His immediate response to all three proposals: no major objections but he wants to read the bills.

Baker has supported parts of each bill or filed his own similar versions, but it remains unclear whether the governor will sign any of the legislation sent to him, return something with a proposed amendment or veto a proposal. In separate public comments Thursday, Baker declined to outline his plans explicitly.

The House and Senate reached a deal after 12 a.m., Thursday on a bill that would prohibit sales of all flavored tobacco and impose a 75 percent excise tax on vaping products. Lawmakers included menthol in the list of banned flavors, which would make Massachusetts the first state in the nation to take mentholated cigarettes off shelves.

Baker declined to say Thursday whether he planned to sign the bill in its current form.

“I haven’t read the legislation yet, but that’s certainly something that’s a front and center issue for us, and I look forward to reviewing it,” Baker told reporters after an unrelated event in Lynn, before adding that he “certainly appreciate(s) the fact that the legislature chose to take a good, hard look at this” during his temporary ban on vaping products, according to a recording provided by his office.

The legislature’s effort to prohibit flavored tobacco comes with Baker’s separate but related ban on sales of all vaping products, sparked by an outbreak of vaping-related lung-illnesses, set to expire on Dec. 24.

When he declared a public health emergency and enacted a vaping ban in September, Baker said the flavored tobacco bill was “one of the things that we would hope would end up being part of the conversation that we would have if we need to pursue legislative answers to this.”

The bill on Baker’s desk also imposes a 75 percent excise tax on e-cigarettes, which currently do not face a tax. In his fiscal year 2020 budget proposal, Baker included a similar tax but at a rate of 20 percent for e-cigarettes and other paraphernalia and at a 40 percent rate for vaping liquids.

Billionaire and former New York City Mayor Michael Bloomberg waded into the debate Thursday, urging Baker via Twitter to sign the bill as soon as possible.

In Lynn, Baker also described the $1.5 billion, seven-year school funding reform package as “an important and sort of front-and-center issue.” As with the other major bills on his reading list, he didn’t say how he would act on it but noted that he filed his own proposal in January and discussed the idea of committing to a substantial, long-term investment. The legislature’s bill does not appropriate money or call for new revenues.

“I certainly think what this means for us and for the legislature on a go-forward basis, this is going to have to be sort of first-in when we make decisions about what the budget looks like,” Baker said.

As the House and Senate negotiated their school funding bills, a key difference was the amount of authority to give the state education commissioner over the plans districts would be required to submit outlining strategies they would pursue to close achievement gaps.
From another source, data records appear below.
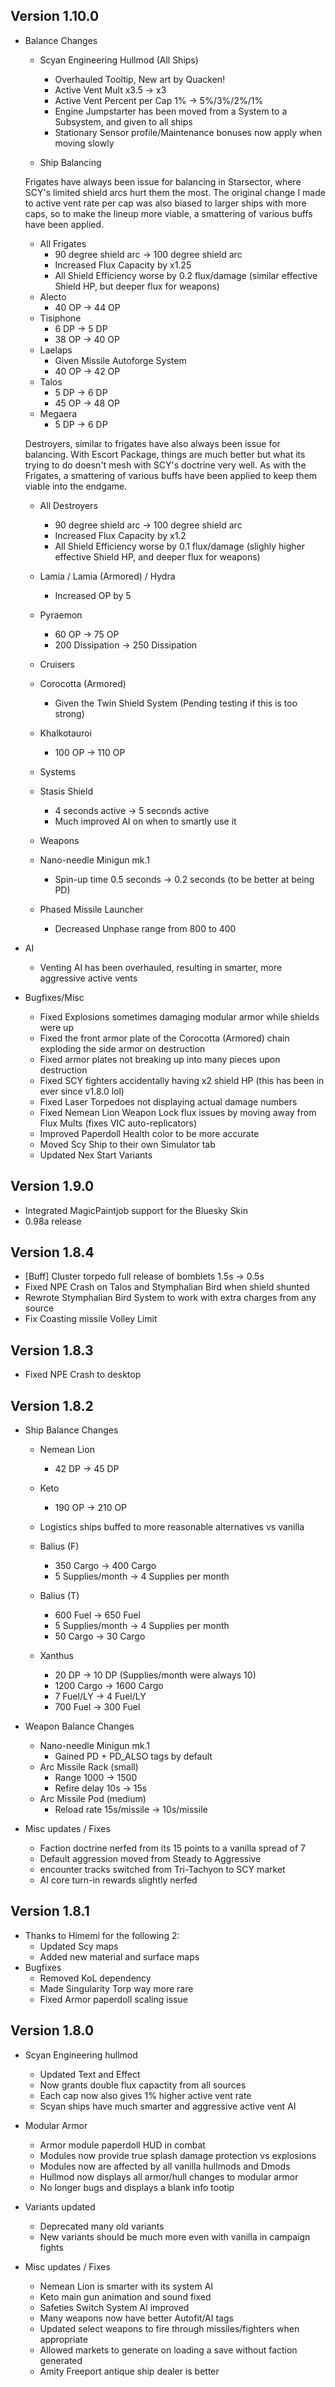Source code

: ## Version 1.10.0
- Balance Changes
  - Scyan Engineering Hullmod (All Ships)
    + Overhauled Tooltip, New art by Quacken!
    - Active Vent Mult x3.5 -> x3
    + Active Vent Percent per Cap 1% -> 5%/3%/2%/1%
    + Engine Jumpstarter has been moved from a System to a Subsystem, and given to all ships
    + Stationary Sensor profile/Maintenance bonuses now apply when moving slowly
    
  - Ship Balancing

  Frigates have always been issue for balancing in Starsector, where SCY's limited shield arcs hurt them the most.
  The original change I made to active vent rate per cap was also biased to larger ships with more caps, 
  so to make the lineup more viable, a smattering of various buffs have been applied.
  - All Frigates
    + 90 degree shield arc -> 100 degree shield arc
	+ Increased Flux Capacity by x1.25
    - All Shield Efficiency worse by 0.2 flux/damage (similar effective Shield HP, but deeper flux for weapons)
  - Alecto
    + 40 OP -> 44 OP
  - Tisiphone
    + 6 DP -> 5 DP
    + 38 OP -> 40 OP
  - Laelaps
    + Given Missile Autoforge System
    + 40 OP -> 42 OP
  - Talos 
    - 5 DP -> 6 DP
    - 45 OP -> 48 OP
  - Megaera
    - 5 DP -> 6 DP

  Destroyers, similar to frigates have also always been issue for balancing. With Escort Package, things are much better
  but what its trying to do doesn't mesh with SCY's doctrine very well. As with the Frigates, a smattering of various 
  buffs have been applied to keep them viable into the endgame.
  - All Destroyers
	+ 90 degree shield arc -> 100 degree shield arc
    + Increased Flux Capacity by x1.2
    - All Shield Efficiency worse by 0.1 flux/damage (slighly higher effective Shield HP, and deeper flux for weapons)
  - Lamia / Lamia (Armored) / Hydra
    + Increased OP by 5
  - Pyraemon
    + 60 OP -> 75 OP
    + 200 Dissipation -> 250 Dissipation
  
  - Cruisers
  - Corocotta (Armored)
    + Given the Twin Shield System (Pending testing if this is too strong)
  - Khalkotauroi
    + 100 OP -> 110 OP
  
  - Systems
  - Stasis Shield
  	+ 4 seconds active -> 5 seconds active
    + Much improved AI on when to smartly use it
  
  - Weapons
  - Nano-needle Minigun mk.1
    + Spin-up time 0.5 seconds -> 0.2 seconds (to be better at being PD)
  - Phased Missile Launcher
    + Decreased Unphase range from 800 to 400
	
- AI
  - Venting AI has been overhauled, resulting in smarter, more aggressive active vents

- Bugfixes/Misc
  - Fixed Explosions sometimes damaging modular armor while shields were up
  - Fixed the front armor plate of the Corocotta (Armored) chain exploding the side armor on destruction
  - Fixed armor plates not breaking up into many pieces upon destruction
  - Fixed SCY fighters accidentally having x2 shield HP (this has been in ever since v1.8.0 lol)
  - Fixed Laser Torpedoes not displaying actual damage numbers
  - Fixed Nemean Lion Weapon Lock flux issues by moving away from Flux Mults (fixes VIC auto-replicators)
  - Improved Paperdoll Health color to be more accurate
  - Moved Scy Ship to their own Simulator tab
  - Updated Nex Start Variants

## Version 1.9.0
- Integrated MagicPaintjob support for the Bluesky Skin
- 0.98a release

## Version 1.8.4
- [Buff] Cluster torpedo full release of bomblets 1.5s -> 0.5s 
- Fixed NPE Crash on Talos and Stymphalian Bird when shield shunted
- Rewrote Stymphalian Bird System to work with extra charges from any source
- Fix Coasting missile Volley Limit

## Version 1.8.3
- Fixed NPE Crash to desktop

## Version 1.8.2
- Ship Balance Changes
	- Nemean Lion
		- 42 DP -> 45 DP
	- Keto 
		+ 190 OP -> 210 OP

	- Logistics ships buffed to more reasonable alternatives vs vanilla
	- Balius (F) 
		+ 350 Cargo -> 400 Cargo
		+ 5 Supplies/month -> 4 Supplies per month
	- Balius (T) 
		+ 600 Fuel -> 650 Fuel
		+ 5 Supplies/month -> 4 Supplies per month
		- 50 Cargo -> 30 Cargo
	- Xanthus 
		+ 20 DP -> 10 DP (Supplies/month were always 10)
		+ 1200 Cargo -> 1600 Cargo
		+ 7 Fuel/LY -> 4 Fuel/LY
		- 700 Fuel -> 300 Fuel

- Weapon Balance Changes
	- Nano-needle Minigun mk.1
		+ Gained PD + PD_ALSO tags by default
	- Arc Missile Rack (small)
		+ Range 1000 -> 1500
		- Refire delay 10s -> 15s
	- Arc Missile Pod (medium)
		+ Reload rate 15s/missile -> 10s/missile

- Misc updates / Fixes
	- Faction doctrine nerfed from its 15 points to a vanilla spread of 7
	- Default aggression moved from Steady to Aggressive
	- encounter tracks switched from Tri-Tachyon to SCY market
	- AI core turn-in rewards slightly nerfed

## Version 1.8.1
- Thanks to Himemi for the following 2:
	- Updated Scy maps 
	- Added new material and surface maps
- Bugfixes
	- Removed KoL dependency
	- Made Singularity Torp way more rare
	- Fixed Armor paperdoll scaling issue
	
## Version 1.8.0
- Scyan Engineering hullmod
	- Updated Text and Effect
	- Now grants double flux capactity from all sources
	- Each cap now also gives 1% higher active vent rate
	- Scyan ships have much smarter and aggressive active vent AI

- Modular Armor
	- Armor module paperdoll HUD in combat
	- Modules now provide true splash damage protection vs explosions
	- Modules now are affected by all vanilla hullmods and Dmods
	- Hullmod now displays all armor/hull changes to modular armor
	- No longer bugs and displays a blank info tootip

- Variants updated
	- Deprecated many old variants
	- New variants should be much more even with vanilla in campaign fights

- Misc updates / Fixes
	- Nemean Lion is smarter with its system AI
	- Keto main gun animation and sound fixed
	- Safeties Switch System AI improved
	- Many weapons now have better Autofit/AI tags
	- Updated select weapons to fire through missiles/fighters when appropriate
	- Allowed markets to generate on loading a save without faction generated
	- Amity Freeport antique ship dealer is better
The final bill allows the commissioner to send back and require amendments on plans that do not conform to provisions laid out in the bill.

When asked if he would sign legislation prohibiting drivers from using handheld electronic devices behind the wheel except for those in hands-free mode, Baker pointed to similar language he included in a broader driving safety bill earlier this year. He said he wanted to read the bill before committing, but reaffirmed his support for the underlying proposal.

“This is clearly a top-of-the-pile agenda issue for us,” Baker said.